I saw a friend the other day and she asked me if I really have to put so much effort into making myself grateful and appreciating the small things in life, and yes, my answer was yes. Unfortunately happiness isn’t something that comes naturally to me and not many people understand that. They say I complain too much, that I am never happy. It’s probably true but I didn’t choose to be this way. So now, knowing that it bothers people and also bothers me I am trying to be more mindful of what I say and do, more conscious of my thoughts and feelings. I am trying to understand that emotions are not facts, they are only our reaction to external circumstances and that we can control them, we can take away their power over us. Last time when I mentioned the gratitude journal I felt a little funny. Not many people actually know how much I have to remind myself every day about the good things that happen to me, the little things, the things that quite often go unnoticed. And that is why I decided to give a gratitude journal a go.
“Gratitude unlocks the fullness of life. It turns what we have into enough, and more. It turns denial into acceptance, chaos to order, confusion to clarity. It can turn a meal into a feast, a house into a home, a stranger into a friend.” ~ Melody Beattie
Right now, think of someone or something you feel really grateful for. It could be your friends, your partner, the house you live in, the meal you had, the work you do. It could be your devoted animal companions or loving human companions. It could be an opportunity you’ve been given, the recovery from an illness or someone who’s made an enormous difference in your life. How do you feel?
We get so busy with chasing after the things we want, after the things that are somewhere out there, that we forget to enjoy the present moment and consequently we forget to be happy. Or we focus so much on what went wrong that we completely ignore the things that went well. You hear people all the time saying they will be happy when they will get this and that, when they will do this and that – I know I am guilty of it. But then when those things do happen we go on planning the next thing. We forget and fail to enjoy the things we achieved so far, even just now, the things we worked for for so long. By doing this we don’t notice what we already have, what we’ve accomplished and we forget to be happy. This has always been the case for me and I struggle with it every day. When things are good that’s fine, when something goes wrong is when I start panicking. Admitted to one of the top universities? Yea, sure, no biggie. Landed a good job? Sure, obviously. Dieting for 3 days but still haven’t lost 5 kg? MY BODY HATES ME! Yes, I do this. A lot.
“Be thankful for what you have; you’ll end up having more. If you concentrate on what you don’t have, you will never, ever have enough.” ~ Oprah Winfrey
Realize that now, in this moment you have more than enough. It’s okay to have dreams, it’s okay to aspire to grow, to learn, to evolve and to achieve big things but it’s also important to celebrate yourself, to celebrate your accomplishments, to celebrate the present moment and to celebrate your life. With gratitude comes happiness and with happiness comes more gratitude.
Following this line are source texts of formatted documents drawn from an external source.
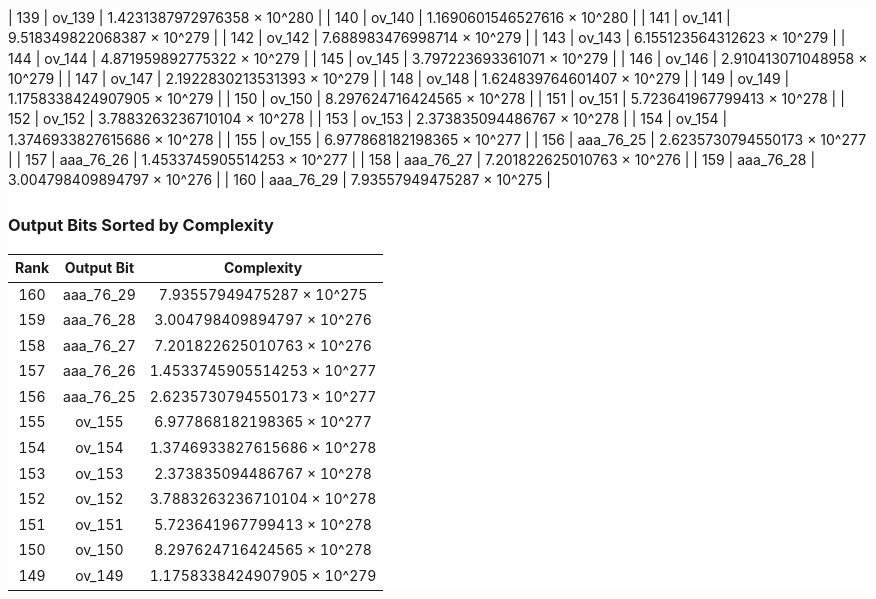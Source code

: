 | 139 | ov_139 | 1.4231387972976358 × 10^280 |
| 140 | ov_140 | 1.1690601546527616 × 10^280 |
| 141 | ov_141 | 9.518349822068387 × 10^279 |
| 142 | ov_142 | 7.688983476998714 × 10^279 |
| 143 | ov_143 | 6.155123564312623 × 10^279 |
| 144 | ov_144 | 4.871959892775322 × 10^279 |
| 145 | ov_145 | 3.797223693361071 × 10^279 |
| 146 | ov_146 | 2.910413071048958 × 10^279 |
| 147 | ov_147 | 2.1922830213531393 × 10^279 |
| 148 | ov_148 | 1.624839764601407 × 10^279 |
| 149 | ov_149 | 1.1758338424907905 × 10^279 |
| 150 | ov_150 | 8.297624716424565 × 10^278 |
| 151 | ov_151 | 5.723641967799413 × 10^278 |
| 152 | ov_152 | 3.7883263236710104 × 10^278 |
| 153 | ov_153 | 2.373835094486767 × 10^278 |
| 154 | ov_154 | 1.3746933827615686 × 10^278 |
| 155 | ov_155 | 6.977868182198365 × 10^277 |
| 156 | aaa_76_25 | 2.6235730794550173 × 10^277 |
| 157 | aaa_76_26 | 1.4533745905514253 × 10^277 |
| 158 | aaa_76_27 | 7.201822625010763 × 10^276 |
| 159 | aaa_76_28 | 3.004798409894797 × 10^276 |
| 160 | aaa_76_29 | 7.93557949475287 × 10^275 |

### Output Bits Sorted by Complexity

| Rank | Output Bit | Complexity |
|:----:|:----------:|:----------:|
| 160 | aaa_76_29 | 7.93557949475287 × 10^275 |
| 159 | aaa_76_28 | 3.004798409894797 × 10^276 |
| 158 | aaa_76_27 | 7.201822625010763 × 10^276 |
| 157 | aaa_76_26 | 1.4533745905514253 × 10^277 |
| 156 | aaa_76_25 | 2.6235730794550173 × 10^277 |
| 155 | ov_155 | 6.977868182198365 × 10^277 |
| 154 | ov_154 | 1.3746933827615686 × 10^278 |
| 153 | ov_153 | 2.373835094486767 × 10^278 |
| 152 | ov_152 | 3.7883263236710104 × 10^278 |
| 151 | ov_151 | 5.723641967799413 × 10^278 |
| 150 | ov_150 | 8.297624716424565 × 10^278 |
| 149 | ov_149 | 1.1758338424907905 × 10^279 |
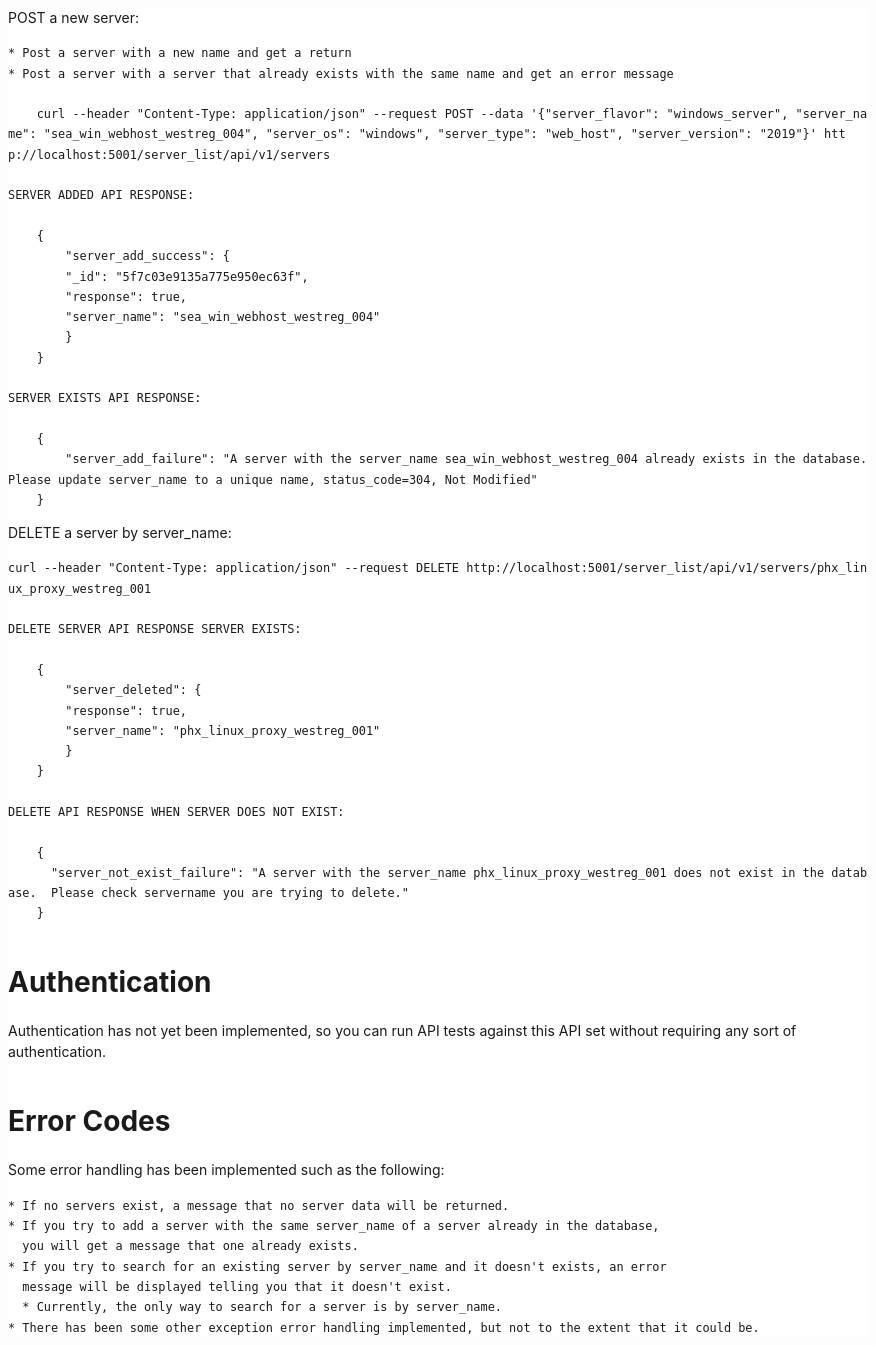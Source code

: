 POST a new server:

    * Post a server with a new name and get a return
    * Post a server with a server that already exists with the same name and get an error message
    
        curl --header "Content-Type: application/json" --request POST --data '{"server_flavor": "windows_server", "server_name": "sea_win_webhost_westreg_004", "server_os": "windows", "server_type": "web_host", "server_version": "2019"}' http://localhost:5001/server_list/api/v1/servers
        
    SERVER ADDED API RESPONSE:

        {
            "server_add_success": {
            "_id": "5f7c03e9135a775e950ec63f",
            "response": true,
            "server_name": "sea_win_webhost_westreg_004"
            }
        }
        
    SERVER EXISTS API RESPONSE:

        {
            "server_add_failure": "A server with the server_name sea_win_webhost_westreg_004 already exists in the database.  Please update server_name to a unique name, status_code=304, Not Modified"
        }
    
DELETE a server by server_name:

    curl --header "Content-Type: application/json" --request DELETE http://localhost:5001/server_list/api/v1/servers/phx_linux_proxy_westreg_001
    
    DELETE SERVER API RESPONSE SERVER EXISTS:
    
        {
            "server_deleted": {
            "response": true, 
            "server_name": "phx_linux_proxy_westreg_001"
            }
        }
        
    DELETE API RESPONSE WHEN SERVER DOES NOT EXIST:
    
        {
          "server_not_exist_failure": "A server with the server_name phx_linux_proxy_westreg_001 does not exist in the database.  Please check servername you are trying to delete."
        }

# Authentication
Authentication has not yet been implemented, so you can run API tests against this API set without requiring any sort of authentication.

# Error Codes
Some error handling has been implemented such as the following:

    * If no servers exist, a message that no server data will be returned.
    * If you try to add a server with the same server_name of a server already in the database, 
      you will get a message that one already exists.
    * If you try to search for an existing server by server_name and it doesn't exists, an error
      message will be displayed telling you that it doesn't exist.
      * Currently, the only way to search for a server is by server_name.
    * There has been some other exception error handling implemented, but not to the extent that it could be.
    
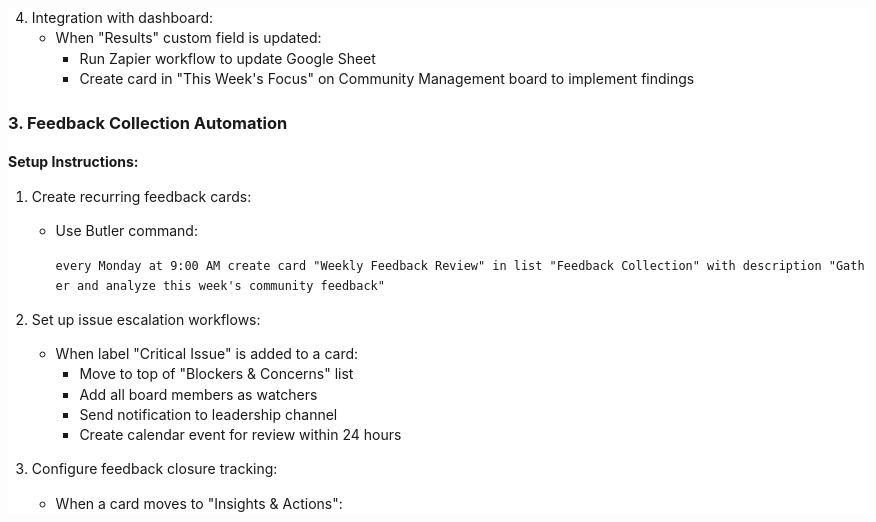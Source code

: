 4. Integration with dashboard:
   - When "Results" custom field is updated:
     * Run Zapier workflow to update Google Sheet
     * Create card in "This Week's Focus" on Community Management board to implement findings

### 3. Feedback Collection Automation

**Setup Instructions:**

1. Create recurring feedback cards:
   - Use Butler command:
     ```
     every Monday at 9:00 AM create card "Weekly Feedback Review" in list "Feedback Collection" with description "Gather and analyze this week's community feedback"
     ```

2. Set up issue escalation workflows:
   - When label "Critical Issue" is added to a card:
     * Move to top of "Blockers & Concerns" list
     * Add all board members as watchers
     * Send notification to leadership channel
     * Create calendar event for review within 24 hours

3. Configure feedback closure tracking:
   - When a card moves to "Insights & Actions":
“The best things in life are not only free, they are mostly invisible.”
Change of perspective
When we practice noticing the big things we’re grateful for, the small things, annoyances, and disappointments won’t overwhelm us so easily. We remember how we are blessed in every moment and won’t get caught in the small pettiness of life that can suck the joy right out of us, not to mention make everyone who has to be around us miserable, too.
Benefits of Gratitude
- Improved physical, emotional, and social well-being
- Decreased stress, anxiety, depression, and headaches
- Greater optimism and happiness
- Improved feelings of connection in times of loss or crises
- Increased self-esteem
- Strengthened heart, immune system, and decreased blood pressure
- Improved emotional and academic intelligence
- Expanded capacity for forgiveness
The most common method for cultivating gratitude is by keeping a “gratitude journal“ and recording experiences you are grateful for. The idea is to write down at least three positive experiencesevery day. Recording these positive experiences boosts levels of alertness, enthusiasm, determination, attentiveness and energy, especially when compared to those who recorded or focused on negative events. Our days rarely go according to plan or without unexpected challenges. Some of us can naturally appreciate the sweet moments as they happen throughout the day, while many of us need to cultivate this sense of appreciation.
Research shows that our thoughts have the power to shape our brains. The more conscious we are about perceiving an experience as being positive the more this perception will generalise to other parts of the brain. Apparently negative experiences are like Velcro and tend to stick in our minds, whereas positive experiences are like Teflon and more readily slip away. We must actively work to integrate positive experiences into the brain in order for the positive to “stick” and the beneficial effects to endure. So grab your cutest notebook and your fancy pen and write down all you are grateful for. You’ll feel better in an instant. Guaranteed!